His hand on my thigh. His smile, so cocky, so knowing.

His handsome face and my rage, all mixed up and pulsing.

Could I sleep with the man I loathe the most in the world if it meant getting what I want?

Could I let him use my body?

It’s only skin.

His arms flex as he grips the candle. His full lips are pouty and handsome, and the muscles beneath his tight shirt bulge, and I wonder if it would be so bad, giving myself to a monster like him.

I might even enjoy it, at least while he’s making me feel good.

Afterward though? When the shame and horror set in? I don’t know how I can live with myself.

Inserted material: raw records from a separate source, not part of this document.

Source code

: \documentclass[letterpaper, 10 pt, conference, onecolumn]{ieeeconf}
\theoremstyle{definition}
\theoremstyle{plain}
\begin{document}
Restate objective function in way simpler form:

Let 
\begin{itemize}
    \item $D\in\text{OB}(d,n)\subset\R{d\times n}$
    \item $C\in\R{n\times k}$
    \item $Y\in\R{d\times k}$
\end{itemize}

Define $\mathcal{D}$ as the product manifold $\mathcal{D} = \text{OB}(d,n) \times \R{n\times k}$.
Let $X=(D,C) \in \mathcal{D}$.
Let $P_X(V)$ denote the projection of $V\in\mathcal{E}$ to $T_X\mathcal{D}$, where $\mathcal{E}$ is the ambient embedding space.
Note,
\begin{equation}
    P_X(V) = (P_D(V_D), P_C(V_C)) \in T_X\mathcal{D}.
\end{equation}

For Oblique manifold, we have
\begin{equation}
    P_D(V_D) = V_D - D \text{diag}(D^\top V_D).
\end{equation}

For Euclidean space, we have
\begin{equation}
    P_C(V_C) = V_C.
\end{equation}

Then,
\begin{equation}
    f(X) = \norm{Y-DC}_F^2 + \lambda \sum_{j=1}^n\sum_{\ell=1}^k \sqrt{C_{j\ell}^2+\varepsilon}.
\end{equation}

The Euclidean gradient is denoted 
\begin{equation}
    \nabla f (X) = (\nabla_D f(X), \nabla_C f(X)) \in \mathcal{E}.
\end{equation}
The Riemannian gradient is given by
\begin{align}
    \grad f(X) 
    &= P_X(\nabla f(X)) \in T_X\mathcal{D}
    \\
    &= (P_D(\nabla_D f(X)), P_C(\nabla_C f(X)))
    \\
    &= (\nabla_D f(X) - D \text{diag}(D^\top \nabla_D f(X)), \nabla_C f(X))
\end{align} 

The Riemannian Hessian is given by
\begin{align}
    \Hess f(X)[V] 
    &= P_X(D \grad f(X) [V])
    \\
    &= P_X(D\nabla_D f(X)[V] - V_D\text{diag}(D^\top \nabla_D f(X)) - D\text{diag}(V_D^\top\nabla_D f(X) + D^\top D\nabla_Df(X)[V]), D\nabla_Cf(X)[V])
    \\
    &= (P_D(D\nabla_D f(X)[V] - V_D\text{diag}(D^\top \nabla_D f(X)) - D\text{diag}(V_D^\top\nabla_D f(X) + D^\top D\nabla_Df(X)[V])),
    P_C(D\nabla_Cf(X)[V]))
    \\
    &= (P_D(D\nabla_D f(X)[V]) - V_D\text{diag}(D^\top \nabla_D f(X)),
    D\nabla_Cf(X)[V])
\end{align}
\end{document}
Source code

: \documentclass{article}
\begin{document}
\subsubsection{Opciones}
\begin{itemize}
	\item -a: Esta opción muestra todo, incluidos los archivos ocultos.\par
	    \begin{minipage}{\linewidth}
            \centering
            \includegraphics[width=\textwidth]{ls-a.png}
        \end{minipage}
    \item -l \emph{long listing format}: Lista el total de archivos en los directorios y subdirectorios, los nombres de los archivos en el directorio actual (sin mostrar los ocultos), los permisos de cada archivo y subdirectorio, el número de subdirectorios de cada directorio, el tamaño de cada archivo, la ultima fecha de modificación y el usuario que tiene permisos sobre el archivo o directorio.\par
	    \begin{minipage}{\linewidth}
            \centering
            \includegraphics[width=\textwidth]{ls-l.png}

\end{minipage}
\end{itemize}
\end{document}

This isn’t about living with myself though.

This is about revenge.

Slowly, I peel off my top and leave it in my lap. Beneath, I’m wearing a black bra. I hold my hands over my chest, covering my breasts and cleavage as much as I can.

“Do I have to take this off too?” I ask, indicating my undergarment.

He shakes his head. “No need.” He walks toward me then, careful not to break the lines. What’s with the chalk? Is it just another way to mess with me? I’m trembling when he reaches the inner ring where my stool’s carefully placed.

“What now?” I’m whispering, unable to bring myself to speak louder. My voice will shakes too much and I don’t want to show him any more weakness than I already have.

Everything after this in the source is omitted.